Illinois PUC decision may signal changing tide for natural gas utilities

While economic and environmental concerns have driven significant electric sector improvements, climate impacts of continued reliance on natural gas for heating and cooking has gone largely unchecked. A recent decision by the Illinois Commerce Commission sends a signal that natural gas utilities will not be permitted to invest customer dollars unchecked.

State public utilities commissions regulate natural gas distribution utilities and set their rates of return, one component of which is “return on equity.” These regulators thus have a tremendous influence on the long-term profitability of utilities and their investment decisions. Higher rates of return incentivize greater system buildout — the more the utility builds, the greater their profit.
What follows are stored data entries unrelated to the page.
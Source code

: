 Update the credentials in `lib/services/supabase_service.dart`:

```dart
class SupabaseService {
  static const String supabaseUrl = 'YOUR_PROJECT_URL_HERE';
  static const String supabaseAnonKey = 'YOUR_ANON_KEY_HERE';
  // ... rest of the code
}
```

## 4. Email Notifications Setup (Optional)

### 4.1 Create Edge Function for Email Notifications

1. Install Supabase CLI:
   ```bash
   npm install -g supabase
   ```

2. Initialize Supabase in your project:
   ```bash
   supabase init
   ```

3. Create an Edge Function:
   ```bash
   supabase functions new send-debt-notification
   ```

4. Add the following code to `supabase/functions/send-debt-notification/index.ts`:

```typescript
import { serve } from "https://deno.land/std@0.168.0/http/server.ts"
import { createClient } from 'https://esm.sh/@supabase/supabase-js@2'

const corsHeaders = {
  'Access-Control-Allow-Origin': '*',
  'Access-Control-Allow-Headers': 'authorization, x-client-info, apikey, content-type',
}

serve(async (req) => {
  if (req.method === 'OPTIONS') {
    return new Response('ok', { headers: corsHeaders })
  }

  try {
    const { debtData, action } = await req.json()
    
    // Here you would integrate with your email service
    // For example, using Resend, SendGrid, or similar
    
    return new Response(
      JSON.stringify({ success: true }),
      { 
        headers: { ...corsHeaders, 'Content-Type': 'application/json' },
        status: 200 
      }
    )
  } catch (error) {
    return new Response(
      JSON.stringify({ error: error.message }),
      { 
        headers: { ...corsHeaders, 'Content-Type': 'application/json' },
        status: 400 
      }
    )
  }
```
But one Illinois natural gas utility was recently denied its requested return on equity in a departure from recent practice. The Illinois Commerce Commission, while approving a rate increase for suburban Chicago utility Nicor Gas, cut Nicor’s return on equity ten basis points lower than what the utility had agreed to with the Commission’s own staff witnesses. The Commission affirmed its decision today by denying Nicor’s request to reconsider the issue.

This was a tremendous victory for EDF’s close partner, Citizens Utility Board. CUB, along with others, showed that Nicor’s requested rate of return and its settlement were inflated and excessive. The ICC agreed and reduced the approved return on equity. This is an important decision signaling that the Commission takes seriously its duty to provide a return on equity only as high as reasonable given current market conditions.
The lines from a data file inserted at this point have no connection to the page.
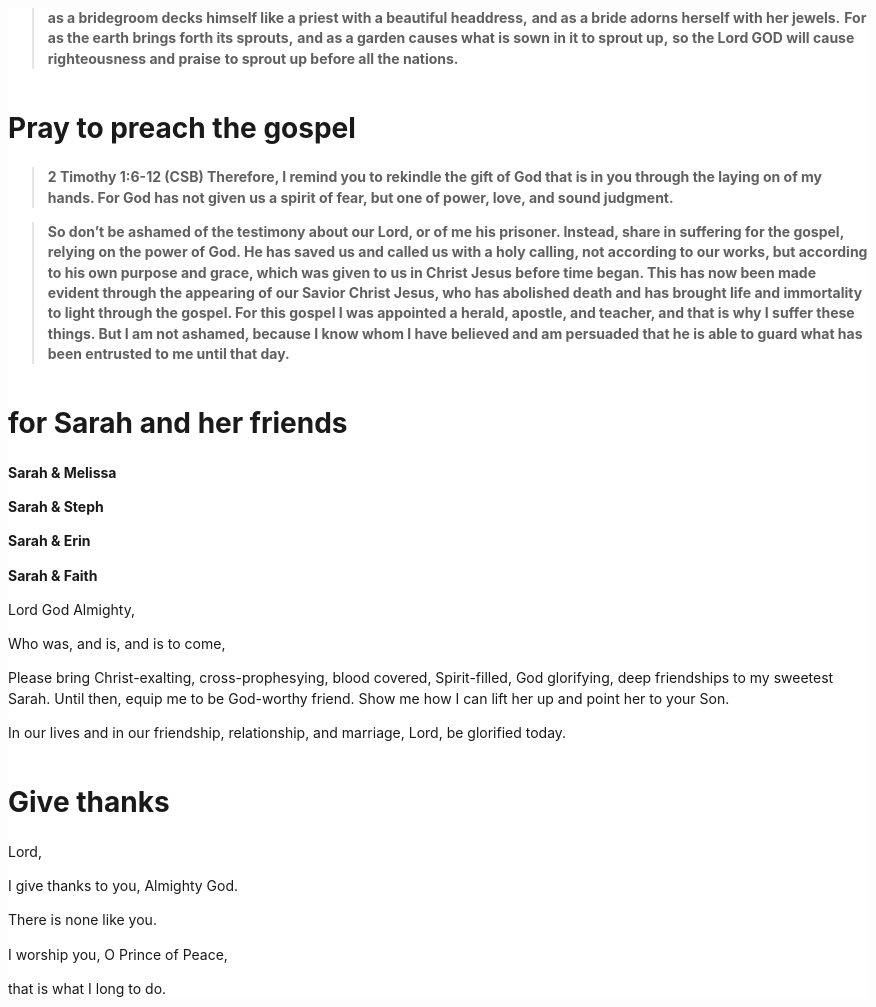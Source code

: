 > **as a bridegroom decks himself like a priest with a beautiful headdress,**
> **and as a bride adorns herself with her jewels.**
> **For as the earth brings forth its sprouts,**
> **and as a garden causes what is sown in it to sprout up,**
> **so the Lord GOD will cause righteousness and praise**
> **to sprout up before all the nations.**

# Pray to preach the gospel

> **2 Timothy 1:6-12 (CSB) Therefore, I remind you to rekindle the gift of God that is in you through the laying on of my hands. For God has not given us a spirit of fear, but one of power, love, and sound judgment.**

> **So don’t be ashamed of the testimony about our Lord, or of me his prisoner. Instead, share in suffering for the gospel, relying on the power of God. He has saved us and called us with a holy calling, not according to our works, but according to his own purpose and grace, which was given to us in Christ Jesus before time began. This has now been made evident through the appearing of our Savior Christ Jesus, who has abolished death and has brought life and immortality to light through the gospel. For this gospel I was appointed a herald, apostle, and teacher, and that is why I suffer these things. But I am not ashamed, because I know whom I have believed and am persuaded that he is able to guard what has been entrusted to me until that day.**

# for Sarah and her friends

**Sarah & Melissa**

**Sarah & Steph**

**Sarah & Erin**

**Sarah & Faith**

Lord God Almighty,

Who was, and is, and is to come,

Please bring Christ-exalting, cross-prophesying, blood covered, Spirit-filled, God glorifying, deep friendships to my sweetest Sarah. Until then, equip me to be God-worthy friend. Show me how I can lift her up and point her to your Son.

In our lives and in our friendship, relationship, and marriage, Lord, be glorified today.


# Give thanks

Lord, 

I give thanks to you, Almighty God. 

There is none like you. 

I worship you, O Prince of Peace, 

that is what I long to do.
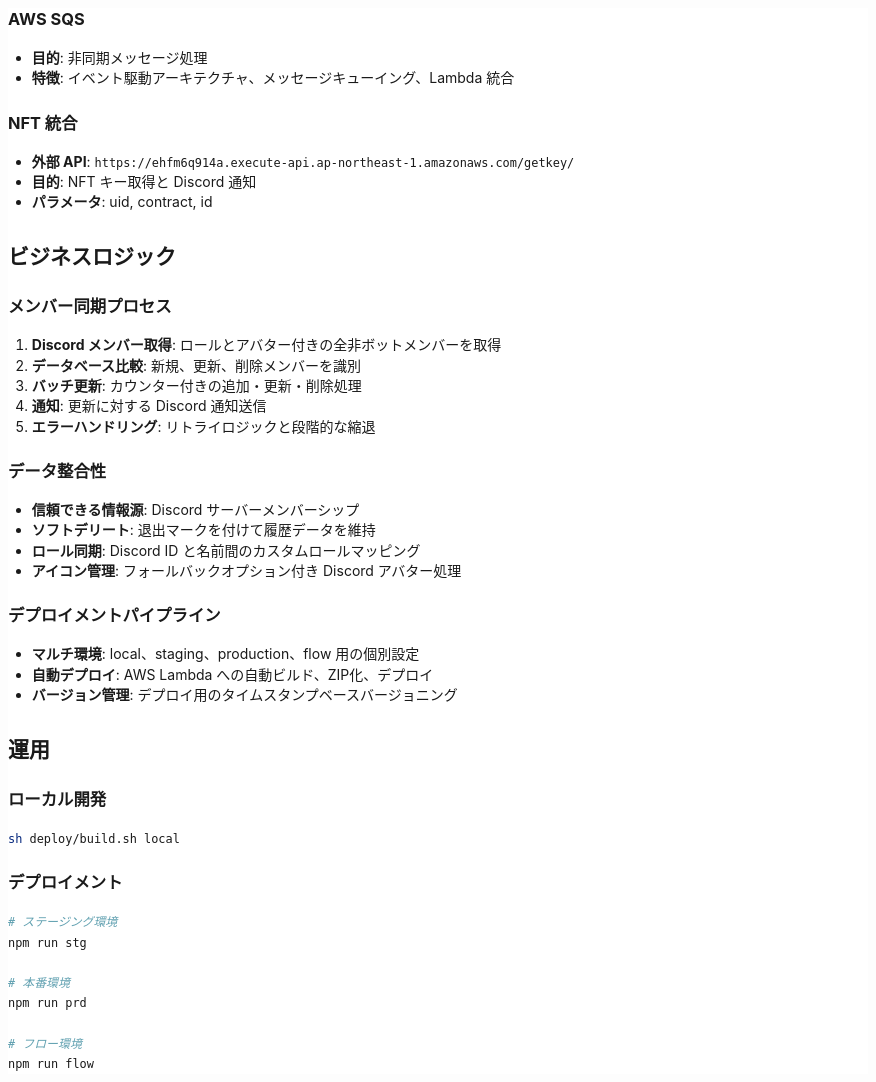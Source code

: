 ### AWS SQS
- **目的**: 非同期メッセージ処理
- **特徴**: イベント駆動アーキテクチャ、メッセージキューイング、Lambda 統合

### NFT 統合
- **外部 API**: `https://ehfm6q914a.execute-api.ap-northeast-1.amazonaws.com/getkey/`
- **目的**: NFT キー取得と Discord 通知
- **パラメータ**: uid, contract, id

## ビジネスロジック

### メンバー同期プロセス

1. **Discord メンバー取得**: ロールとアバター付きの全非ボットメンバーを取得
2. **データベース比較**: 新規、更新、削除メンバーを識別
3. **バッチ更新**: カウンター付きの追加・更新・削除処理
4. **通知**: 更新に対する Discord 通知送信
5. **エラーハンドリング**: リトライロジックと段階的な縮退

### データ整合性

- **信頼できる情報源**: Discord サーバーメンバーシップ
- **ソフトデリート**: 退出マークを付けて履歴データを維持
- **ロール同期**: Discord ID と名前間のカスタムロールマッピング
- **アイコン管理**: フォールバックオプション付き Discord アバター処理

### デプロイメントパイプライン

- **マルチ環境**: local、staging、production、flow 用の個別設定
- **自動デプロイ**: AWS Lambda への自動ビルド、ZIP化、デプロイ
- **バージョン管理**: デプロイ用のタイムスタンプベースバージョニング

## 運用

### ローカル開発
```bash
sh deploy/build.sh local
```

### デプロイメント
```bash
# ステージング環境
npm run stg

# 本番環境
npm run prd

# フロー環境
npm run flow
```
Illinois PUC decision may signal changing tide for natural gas utilities Share on X

Due in large part to cheaper extraction methods, low natural gas prices over the last two decades have led to steep increases in natural gas use in the U.S. While much of this use is natural gas electric power plants, over one-third of consumption in the U.S. is for heating and cooking.

A recent study found that the U.S. oil and gas industry emits 13 million metric tons of methane each year. Methane, a particularly potent greenhouse gas responsible for 25% of current global warming, is also the main component of natural gas. In Chicago, EDF’s research found about one leak for every three miles of natural gas distribution systems. Each of these thousands of small — and not so small — leaks adds up to significant greenhouse gas emissions adversely affecting the health of communities across the country.

That is one reason EDF is working on policies like beneficial electrification — transitioning to the use of clean electricity — over continued natural gas system buildout. A key component of reduced natural gas use will be addressing the current gas utility business model, which rewards utilities for increased infrastructure investments and provides little to no incentives for efficiency or decreased use.

EDF applauds CUB’s tremendous work in this case and the ICC’s thoughtful analysis. It is important that public utilities commissions around the country carefully set utilities’ rates of return. The climate impacts of continued and increasing natural gas usage are finally getting the attention they deserve. Illinois established clean energy leadership when it passed the 2016 Future Energy Jobs Act, and has committed to greenhouse gas reduction targets in line with the 2015 Paris climate accord.

Tackling this issue will require thoughtful consideration of complex regulatory issues, and utilities’ rate of return will be an important tool at our disposal as we work to deliver the benefits of decreased greenhouse gas emissions to communities in Illinois and around the country.